Teamsters President James P. Hoffa penned a letter June 9 to the House asking it to not add any amendments to its DOT funding bill that would “delay, revise or replace” the 34-hour restart rules, according to Hoffa’s letter.

The Senate version of the bill came out of the chamber’s Appropriations Committee last week with an amendment to suspend some of the 34-hour restart provisions until more study could be done to back up the rule.

The House passed its Transportation, Housing and Urban Development appropriations bill June 9 without the amendment.

Hoffa pointed to the recent high-profile truck crash involving actor Tracy Morgan as evidence to keep the current rules, saying the crash “could have been prevented had Walmart’s driver been properly rested.”

Hoffa also says the 2013 rules protect drivers from carriers who want to “push their drivers to squeeze every possible hour out of them that they can.”

ATA’s Graves, however, addressed the Morgan crash with a statement saying the 2013 restart rules actually decrease safety, as they “[alter] driver sleep patterns and [put] more trucks on the road during more risky daylight hours.”

He also addressed public reports that the driver hadn’t slept in more than 24 hours — but had taken the proper amount of time off duty — by saying there’s no way the industry nor government action can “dictate what drivers do during that off-duty period.”

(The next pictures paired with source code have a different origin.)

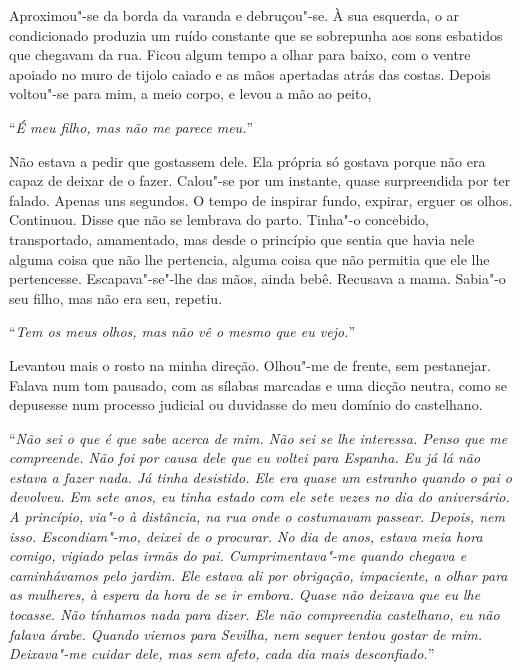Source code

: Aproximou"-se da borda da varanda e debruçou"-se. À sua esquerda, o ar
condicionado produzia um ruído constante que se sobrepunha aos sons
esbatidos que chegavam da rua. Ficou algum tempo a olhar para baixo, com
o ventre apoiado no muro de tijolo caiado e as mãos apertadas atrás das
costas. Depois voltou"-se para mim, a meio corpo, e levou a mão ao
peito,

``\emph{É meu filho, mas não me parece meu.}''

Não estava a pedir que gostassem dele. Ela própria só gostava porque não
era capaz de deixar de o fazer. Calou"-se por um instante, quase
surpreendida por ter falado. Apenas uns segundos. O tempo de inspirar
fundo, expirar, erguer os olhos. Continuou. Disse que não se lembrava do
parto. Tinha"-o concebido, transportado, amamentado, mas desde o
princípio que sentia que havia nele alguma coisa que não lhe pertencia,
alguma coisa que não permitia que ele lhe pertencesse. Escapava"-se"-lhe
das mãos, ainda bebê. Recusava a mama. Sabia"-o seu filho, mas não era
seu, repetiu.

``\emph{Tem os meus olhos, mas não vê o mesmo que eu vejo.}''

Levantou mais o rosto na minha direção. Olhou"-me de frente, sem
pestanejar. Falava num tom pausado, com as sílabas marcadas e uma dicção
neutra, como se depusesse num processo judicial ou duvidasse do meu
domínio do castelhano.

``\emph{Não sei o que é que sabe acerca de mim. Não sei se lhe interessa.
Penso que me compreende. Não foi por causa dele que eu voltei para
Espanha. Eu já lá não estava a fazer nada. Já tinha desistido. Ele era
quase um estranho quando o pai o devolveu. Em sete anos, eu tinha
estado com ele sete vezes no dia do aniversário. A princípio, via"-o à
distância, na rua onde o costumavam passear. Depois, nem isso.
Escondiam"-mo, deixei de o procurar. No dia de anos, estava meia hora
comigo, vigiado pelas irmãs do pai. Cumprimentava"-me quando chegava e
caminhávamos pelo jardim. Ele estava ali por obrigação, impaciente, a
olhar para as mulheres, à espera da hora de se ir embora. Quase não
deixava que eu lhe tocasse. Não tínhamos nada para dizer. Ele não
compreendia castelhano, eu não falava árabe. Quando viemos para Sevilha,
nem sequer tentou gostar de mim. Deixava"-me cuidar dele, mas sem
afeto, cada dia mais desconfiado.}''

ATA and its members “strongly believes that drivers must take advantage of their off-duty periods for rest and that drivers should not drive if they are fatigued.”

Notably, several senators who voted in favor of the restart suspension objected to the rule because of its regulatory overreach. Sen. Mary Landrieu said she is ‘viscerally opposed’ to the federal government’s deciding when people should sleep.